--- TASK DIRECTIONS ---
The answer must consist of every line from the entries below that contains the word "managers".

<<<<

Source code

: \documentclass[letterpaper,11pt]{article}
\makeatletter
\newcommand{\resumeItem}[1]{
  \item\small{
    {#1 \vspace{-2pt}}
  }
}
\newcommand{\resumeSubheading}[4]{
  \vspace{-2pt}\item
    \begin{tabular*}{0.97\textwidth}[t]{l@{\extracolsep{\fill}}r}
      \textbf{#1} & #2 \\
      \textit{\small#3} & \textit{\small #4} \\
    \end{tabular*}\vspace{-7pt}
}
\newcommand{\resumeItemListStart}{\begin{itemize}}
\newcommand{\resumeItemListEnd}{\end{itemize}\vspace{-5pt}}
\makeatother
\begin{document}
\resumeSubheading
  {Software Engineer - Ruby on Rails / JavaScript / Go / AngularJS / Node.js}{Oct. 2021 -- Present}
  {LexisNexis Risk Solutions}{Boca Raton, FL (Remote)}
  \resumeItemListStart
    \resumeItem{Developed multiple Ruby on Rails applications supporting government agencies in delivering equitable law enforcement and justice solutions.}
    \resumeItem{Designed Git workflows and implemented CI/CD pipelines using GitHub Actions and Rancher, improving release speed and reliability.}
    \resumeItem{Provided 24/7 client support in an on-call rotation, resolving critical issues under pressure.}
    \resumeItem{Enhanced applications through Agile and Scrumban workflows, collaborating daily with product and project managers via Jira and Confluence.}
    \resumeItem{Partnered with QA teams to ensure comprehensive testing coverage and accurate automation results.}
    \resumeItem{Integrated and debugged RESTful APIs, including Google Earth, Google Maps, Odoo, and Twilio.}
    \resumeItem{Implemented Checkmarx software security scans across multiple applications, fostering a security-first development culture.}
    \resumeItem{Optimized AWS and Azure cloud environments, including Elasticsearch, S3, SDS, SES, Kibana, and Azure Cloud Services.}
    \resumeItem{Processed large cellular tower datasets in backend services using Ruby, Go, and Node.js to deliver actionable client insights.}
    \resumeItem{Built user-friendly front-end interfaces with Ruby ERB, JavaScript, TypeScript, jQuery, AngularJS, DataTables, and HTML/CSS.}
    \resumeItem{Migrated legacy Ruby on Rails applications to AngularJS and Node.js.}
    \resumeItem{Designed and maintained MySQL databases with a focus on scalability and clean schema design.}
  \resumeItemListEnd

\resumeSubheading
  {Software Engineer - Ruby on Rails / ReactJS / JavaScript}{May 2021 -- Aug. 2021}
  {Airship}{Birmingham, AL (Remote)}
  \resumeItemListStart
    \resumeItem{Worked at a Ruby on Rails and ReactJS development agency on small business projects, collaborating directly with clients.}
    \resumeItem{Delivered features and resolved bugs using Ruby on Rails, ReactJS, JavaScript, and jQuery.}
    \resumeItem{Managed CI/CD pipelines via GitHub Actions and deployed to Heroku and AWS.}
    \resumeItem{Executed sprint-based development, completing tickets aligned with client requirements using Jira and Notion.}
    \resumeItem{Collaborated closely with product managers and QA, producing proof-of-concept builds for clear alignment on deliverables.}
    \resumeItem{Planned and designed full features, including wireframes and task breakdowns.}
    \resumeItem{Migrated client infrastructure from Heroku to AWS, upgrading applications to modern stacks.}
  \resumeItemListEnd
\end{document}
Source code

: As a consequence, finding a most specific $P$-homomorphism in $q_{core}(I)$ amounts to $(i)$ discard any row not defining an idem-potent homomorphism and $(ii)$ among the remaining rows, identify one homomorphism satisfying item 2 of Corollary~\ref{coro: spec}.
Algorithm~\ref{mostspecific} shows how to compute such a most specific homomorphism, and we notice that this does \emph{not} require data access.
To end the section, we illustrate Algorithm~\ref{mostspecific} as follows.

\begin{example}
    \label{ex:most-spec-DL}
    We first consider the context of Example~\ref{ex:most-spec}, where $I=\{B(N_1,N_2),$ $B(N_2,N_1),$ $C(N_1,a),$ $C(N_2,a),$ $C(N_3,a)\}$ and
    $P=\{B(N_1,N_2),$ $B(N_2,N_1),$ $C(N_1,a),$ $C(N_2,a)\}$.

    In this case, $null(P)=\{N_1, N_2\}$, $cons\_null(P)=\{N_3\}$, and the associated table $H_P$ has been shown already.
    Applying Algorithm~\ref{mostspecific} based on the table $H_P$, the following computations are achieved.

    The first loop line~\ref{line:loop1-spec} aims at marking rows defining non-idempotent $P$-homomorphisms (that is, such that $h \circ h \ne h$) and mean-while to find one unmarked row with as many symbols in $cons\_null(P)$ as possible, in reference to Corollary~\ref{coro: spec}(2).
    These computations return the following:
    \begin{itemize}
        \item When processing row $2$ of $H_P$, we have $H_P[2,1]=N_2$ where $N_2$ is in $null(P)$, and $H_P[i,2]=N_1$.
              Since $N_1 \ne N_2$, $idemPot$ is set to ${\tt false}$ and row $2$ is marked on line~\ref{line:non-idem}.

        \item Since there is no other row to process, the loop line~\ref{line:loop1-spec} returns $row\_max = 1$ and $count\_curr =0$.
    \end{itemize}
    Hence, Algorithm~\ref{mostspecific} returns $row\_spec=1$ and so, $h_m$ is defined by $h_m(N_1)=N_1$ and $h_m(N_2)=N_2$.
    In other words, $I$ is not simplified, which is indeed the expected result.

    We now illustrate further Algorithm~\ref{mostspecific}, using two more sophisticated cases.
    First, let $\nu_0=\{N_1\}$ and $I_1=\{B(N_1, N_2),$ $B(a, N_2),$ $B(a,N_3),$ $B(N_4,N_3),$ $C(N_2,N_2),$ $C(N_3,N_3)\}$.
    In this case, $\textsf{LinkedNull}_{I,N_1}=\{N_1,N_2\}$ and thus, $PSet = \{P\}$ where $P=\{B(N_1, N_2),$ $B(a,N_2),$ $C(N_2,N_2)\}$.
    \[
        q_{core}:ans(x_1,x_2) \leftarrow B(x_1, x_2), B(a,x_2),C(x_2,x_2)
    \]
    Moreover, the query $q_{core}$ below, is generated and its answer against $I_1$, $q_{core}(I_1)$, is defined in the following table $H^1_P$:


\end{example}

>>>>

--- REPLY ---
    \resumeItem{Enhanced applications through Agile and Scrumban workflows, collaborating daily with product and project managers via Jira and Confluence.}
    \resumeItem{Collaborated closely with product managers and QA, producing proof-of-concept builds for clear alignment on deliverables.}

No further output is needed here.